═════ Source information ═════

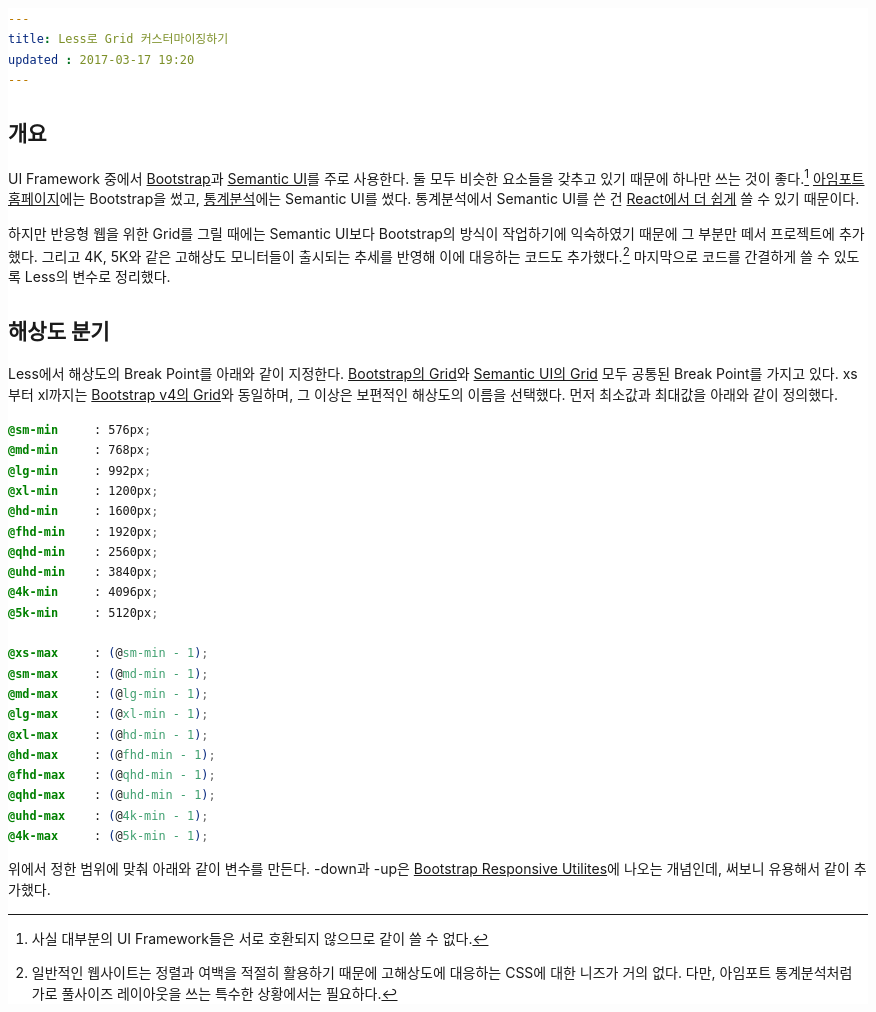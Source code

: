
 ```yaml
---
title: Less로 Grid 커스터마이징하기
updated : 2017-03-17 19:20
---
```


## 개요

UI Framework 중에서 [Bootstrap](http://getbootstrap.com/)과 [Semantic UI](https://semantic-ui.com/)를 주로 사용한다. 둘 모두 비슷한 요소들을 갖추고 있기 때문에 하나만 쓰는 것이 좋다.[^1] [아임포트 홈페이지](http://iamport.kr/)에는 Bootstrap을 썼고, [통계분석](http://analytics.iamport.kr/)에는 Semantic UI를 썼다. 통계분석에서 Semantic UI를 쓴 건 [React에서 더 쉽게](http://react.semantic-ui.com/introduction) 쓸 수 있기 때문이다.

하지만 반응형 웹을 위한 Grid를 그릴 때에는 Semantic UI보다 Bootstrap의 방식이 작업하기에 익숙하였기 때문에 그 부분만 떼서 프로젝트에 추가했다. 그리고 4K, 5K와 같은 고해상도 모니터들이 출시되는 추세를 반영해 이에 대응하는 코드도 추가했다.[^2] 마지막으로 코드를 간결하게 쓸 수 있도록 Less의 변수로 정리했다.

<div class="divider"></div>

## 해상도 분기

Less에서 해상도의 Break Point를 아래와 같이 지정한다. [Bootstrap의 Grid](http://getbootstrap.com/css/#grid)와 [Semantic UI의 Grid](https://semantic-ui.com/elements/container.html) 모두 공통된 Break Point를 가지고 있다. xs부터 xl까지는 [Bootstrap v4의 Grid](https://v4-alpha.getbootstrap.com/layout/grid/)와 동일하며, 그 이상은 보편적인 해상도의 이름을 선택했다. 먼저 최소값과 최대값을 아래와 같이 정의했다.

```css
@sm-min 	: 576px;
@md-min 	: 768px;
@lg-min 	: 992px;
@xl-min 	: 1200px;
@hd-min 	: 1600px;
@fhd-min 	: 1920px;
@qhd-min 	: 2560px;
@uhd-min 	: 3840px;
@4k-min 	: 4096px;
@5k-min 	: 5120px;

@xs-max 	: (@sm-min - 1);
@sm-max 	: (@md-min - 1);
@md-max 	: (@lg-min - 1);
@lg-max 	: (@xl-min - 1);
@xl-max 	: (@hd-min - 1);
@hd-max 	: (@fhd-min - 1);
@fhd-max 	: (@qhd-min - 1);
@qhd-max 	: (@uhd-min - 1);
@uhd-max 	: (@4k-min - 1);
@4k-max 	: (@5k-min - 1);
```

위에서 정한 범위에 맞춰 아래와 같이 변수를 만든다. -down과 -up은 [Bootstrap Responsive Utilites](https://v4-alpha.getbootstrap.com/layout/responsive-utilities/)에 나오는 개념인데, 써보니 유용해서 같이 추가했다.


[^1]: 사실 대부분의 UI Framework들은 서로 호환되지 않으므로 같이 쓸 수 없다.
[^2]: 일반적인 웹사이트는 정렬과 여백을 적절히 활용하기 때문에 고해상도에 대응하는 CSS에 대한 니즈가 거의 없다. 다만, 아임포트 통계분석처럼 가로 풀사이즈 레이아웃을 쓰는 특수한 상황에서는 필요하다.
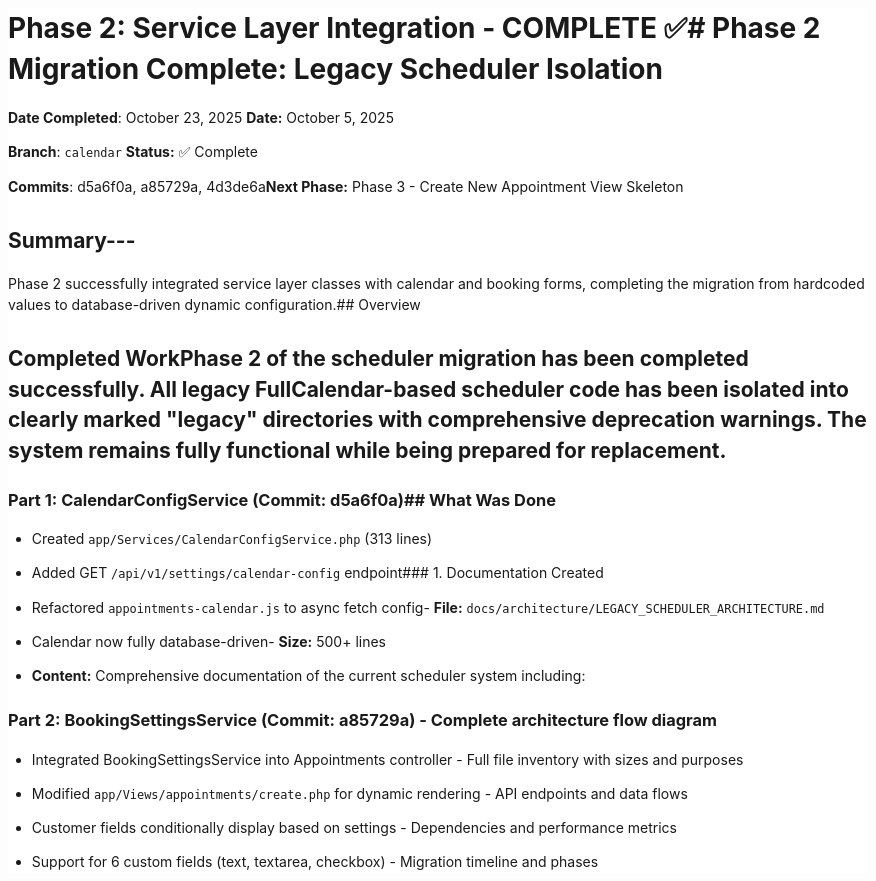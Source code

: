 # Phase 2: Service Layer Integration - COMPLETE ✅# Phase 2 Migration Complete: Legacy Scheduler Isolation



**Date Completed**: October 23, 2025  **Date:** October 5, 2025  

**Branch**: `calendar`  **Status:** ✅ Complete  

**Commits**: d5a6f0a, a85729a, 4d3de6a**Next Phase:** Phase 3 - Create New Appointment View Skeleton



## Summary---



Phase 2 successfully integrated service layer classes with calendar and booking forms, completing the migration from hardcoded values to database-driven dynamic configuration.## Overview



## Completed WorkPhase 2 of the scheduler migration has been completed successfully. All legacy FullCalendar-based scheduler code has been isolated into clearly marked "legacy" directories with comprehensive deprecation warnings. The system remains fully functional while being prepared for replacement.



### Part 1: CalendarConfigService (Commit: d5a6f0a)## What Was Done

- Created `app/Services/CalendarConfigService.php` (313 lines)

- Added GET `/api/v1/settings/calendar-config` endpoint### 1. Documentation Created

- Refactored `appointments-calendar.js` to async fetch config- **File:** `docs/architecture/LEGACY_SCHEDULER_ARCHITECTURE.md`

- Calendar now fully database-driven- **Size:** 500+ lines

- **Content:** Comprehensive documentation of the current scheduler system including:

### Part 2: BookingSettingsService (Commit: a85729a)  - Complete architecture flow diagram

- Integrated BookingSettingsService into Appointments controller  - Full file inventory with sizes and purposes

- Modified `app/Views/appointments/create.php` for dynamic rendering  - API endpoints and data flows

- Customer fields conditionally display based on settings  - Dependencies and performance metrics

- Support for 6 custom fields (text, textarea, checkbox)  - Migration timeline and phases
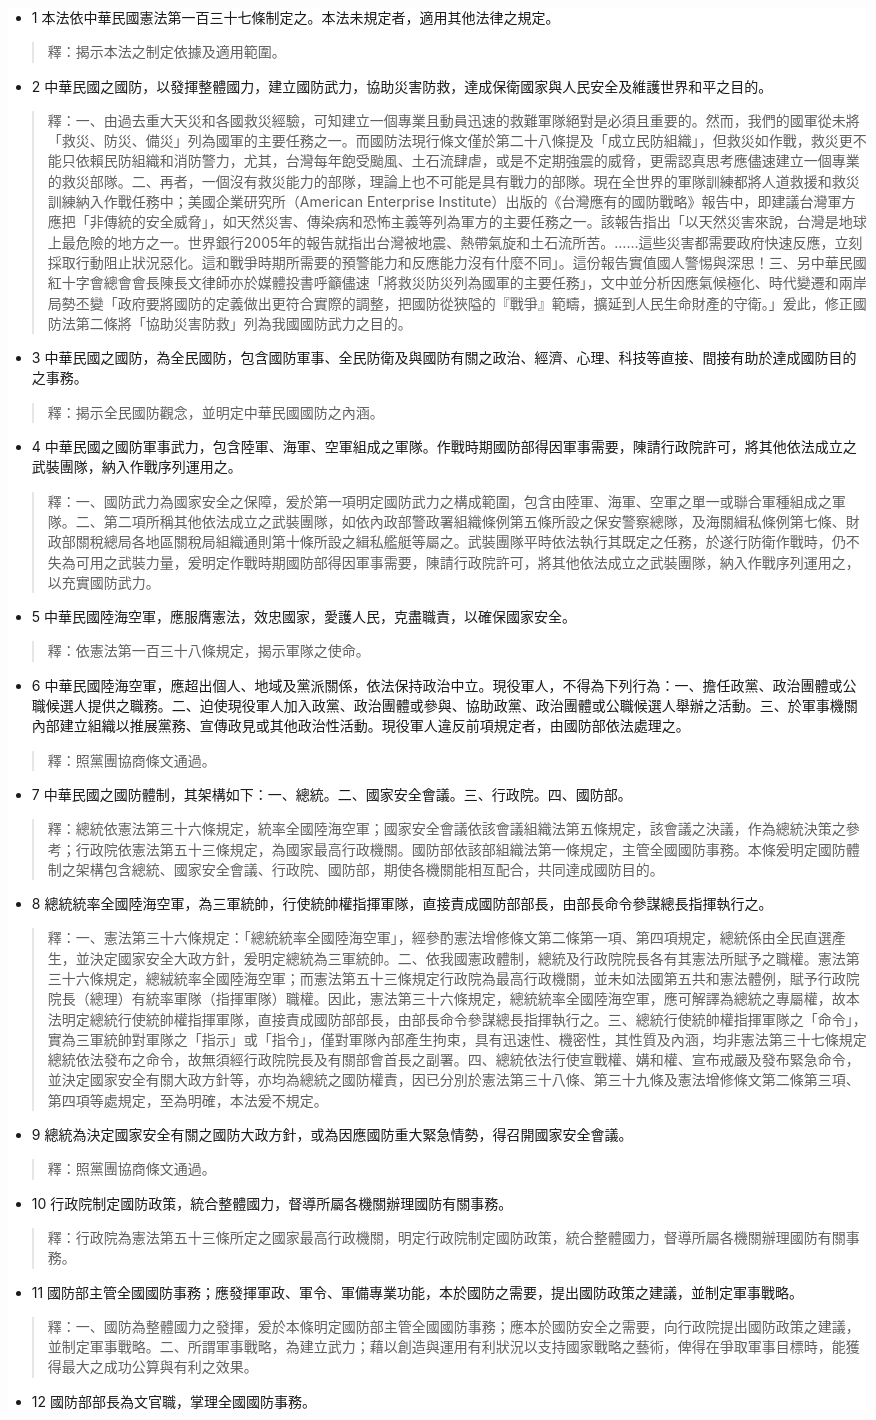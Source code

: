 * 1 本法依中華民國憲法第一百三十七條制定之。本法未規定者，適用其他法律之規定。

> 釋：揭示本法之制定依據及適用範圍。

* 2 中華民國之國防，以發揮整體國力，建立國防武力，協助災害防救，達成保衛國家與人民安全及維護世界和平之目的。

> 釋：一、由過去重大天災和各國救災經驗，可知建立一個專業且動員迅速的救難軍隊絕對是必須且重要的。然而，我們的國軍從未將「救災、防災、備災」列為國軍的主要任務之一。而國防法現行條文僅於第二十八條提及「成立民防組織」，但救災如作戰，救災更不能只依賴民防組織和消防警力，尤其，台灣每年飽受颱風、土石流肆虐，或是不定期強震的威脅，更需認真思考應儘速建立一個專業的救災部隊。二、再者，一個沒有救災能力的部隊，理論上也不可能是具有戰力的部隊。現在全世界的軍隊訓練都將人道救援和救災訓練納入作戰任務中；美國企業研究所（American Enterprise Institute）出版的《台灣應有的國防戰略》報告中，即建議台灣軍方應把「非傳統的安全威脅」，如天然災害、傳染病和恐怖主義等列為軍方的主要任務之一。該報告指出「以天然災害來說，台灣是地球上最危險的地方之一。世界銀行2005年的報告就指出台灣被地震、熱帶氣旋和土石流所苦。……這些災害都需要政府快速反應，立刻採取行動阻止狀況惡化。這和戰爭時期所需要的預警能力和反應能力沒有什麼不同」。這份報告實值國人警惕與深思！三、另中華民國紅十字會總會會長陳長文律師亦於媒體投書呼籲儘速「將救災防災列為國軍的主要任務」，文中並分析因應氣候極化、時代變遷和兩岸局勢丕變「政府要將國防的定義做出更符合實際的調整，把國防從狹隘的『戰爭』範疇，擴延到人民生命財產的守衛。」爰此，修正國防法第二條將「協助災害防救」列為我國國防武力之目的。

* 3 中華民國之國防，為全民國防，包含國防軍事、全民防衛及與國防有關之政治、經濟、心理、科技等直接、間接有助於達成國防目的之事務。

> 釋：揭示全民國防觀念，並明定中華民國國防之內涵。

* 4 中華民國之國防軍事武力，包含陸軍、海軍、空軍組成之軍隊。作戰時期國防部得因軍事需要，陳請行政院許可，將其他依法成立之武裝團隊，納入作戰序列運用之。

> 釋：一、國防武力為國家安全之保障，爰於第一項明定國防武力之構成範圍，包含由陸軍、海軍、空軍之單一或聯合軍種組成之軍隊。二、第二項所稱其他依法成立之武裝團隊，如依內政部警政署組織條例第五條所設之保安警察總隊，及海關緝私條例第七條、財政部關稅總局各地區關稅局組織通則第十條所設之緝私艦艇等屬之。武裝團隊平時依法執行其既定之任務，於遂行防衛作戰時，仍不失為可用之武裝力量，爰明定作戰時期國防部得因軍事需要，陳請行政院許可，將其他依法成立之武裝團隊，納入作戰序列運用之，以充實國防武力。

* 5 中華民國陸海空軍，應服膺憲法，效忠國家，愛護人民，克盡職責，以確保國家安全。

> 釋：依憲法第一百三十八條規定，揭示軍隊之使命。

* 6 中華民國陸海空軍，應超出個人、地域及黨派關係，依法保持政治中立。現役軍人，不得為下列行為：一、擔任政黨、政治團體或公職候選人提供之職務。二、迫使現役軍人加入政黨、政治團體或參與、協助政黨、政治團體或公職候選人舉辦之活動。三、於軍事機關內部建立組織以推展黨務、宣傳政見或其他政治性活動。現役軍人違反前項規定者，由國防部依法處理之。

> 釋：照黨團協商條文通過。

* 7 中華民國之國防體制，其架構如下：一、總統。二、國家安全會議。三、行政院。四、國防部。

> 釋：總統依憲法第三十六條規定，統率全國陸海空軍；國家安全會議依該會議組織法第五條規定，該會議之決議，作為總統決策之參考；行政院依憲法第五十三條規定，為國家最高行政機關。國防部依該部組織法第一條規定，主管全國國防事務。本條爰明定國防體制之架構包含總統、國家安全會議、行政院、國防部，期使各機關能相亙配合，共同達成國防目的。

* 8 總統統率全國陸海空軍，為三軍統帥，行使統帥權指揮軍隊，直接責成國防部部長，由部長命令參謀總長指揮執行之。

> 釋：一、憲法第三十六條規定：「總統統率全國陸海空軍」，經參酌憲法增修條文第二條第一項、第四項規定，總統係由全民直選產生，並決定國家安全大政方針，爰明定總統為三軍統帥。二、依我國憲政體制，總統及行政院院長各有其憲法所賦予之職權。憲法第三十六條規定，總絨統率全國陸海空軍；而憲法第五十三條規定行政院為最高行政機關，並未如法國第五共和憲法體例，賦予行政院院長（總理）有統率軍隊（指揮軍隊）職權。因此，憲法第三十六條規定，總統統率全國陸海空軍，應可解譯為總統之專屬權，故本法明定總統行使統帥權指揮軍隊，直接責成國防部部長，由部長命令參謀總長指揮執行之。三、總統行使統帥權指揮軍隊之「命令」，實為三軍統帥對軍隊之「指示」或「指令」，僅對軍隊內部產生拘束，具有迅速性、機密性，其性質及內涵，均非憲法第三十七條規定總統依法發布之命令，故無須經行政院院長及有關部會首長之副署。四、總統依法行使宣戰權、媾和權、宣布戒嚴及發布緊急命令，並決定國家安全有關大政方針等，亦均為總統之國防權責，因已分別於憲法第三十八條、第三十九條及憲法增修條文第二條第三項、第四項等處規定，至為明確，本法爰不規定。

* 9 總統為決定國家安全有關之國防大政方針，或為因應國防重大緊急情勢，得召開國家安全會議。

> 釋：照黨團協商條文通過。

* 10 行政院制定國防政策，統合整體國力，督導所屬各機關辦理國防有關事務。

> 釋：行政院為憲法第五十三條所定之國家最高行政機關，明定行政院制定國防政策，統合整體國力，督導所屬各機關辦理國防有關事務。

* 11 國防部主管全國國防事務；應發揮軍政、軍令、軍備專業功能，本於國防之需要，提出國防政策之建議，並制定軍事戰略。

> 釋：一、國防為整體國力之發揮，爰於本條明定國防部主管全國國防事務；應本於國防安全之需要，向行政院提出國防政策之建議，並制定軍事戰略。二、所謂軍事戰略，為建立武力；藉以創造與運用有利狀況以支持國家戰略之藝術，俾得在爭取軍事目標時，能獲得最大之成功公算與有利之效果。

* 12 國防部部長為文官職，掌理全國國防事務。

═════

Exercise instructions: Copy out every line in the listing where the word "dynamic" appears.

Solution for this task:
Phase 2 successfully integrated service layer classes with calendar and booking forms, completing the migration from hardcoded values to database-driven dynamic configuration.## Overview
- Modified `app/Views/appointments/create.php` for dynamic rendering  - API endpoints and data flows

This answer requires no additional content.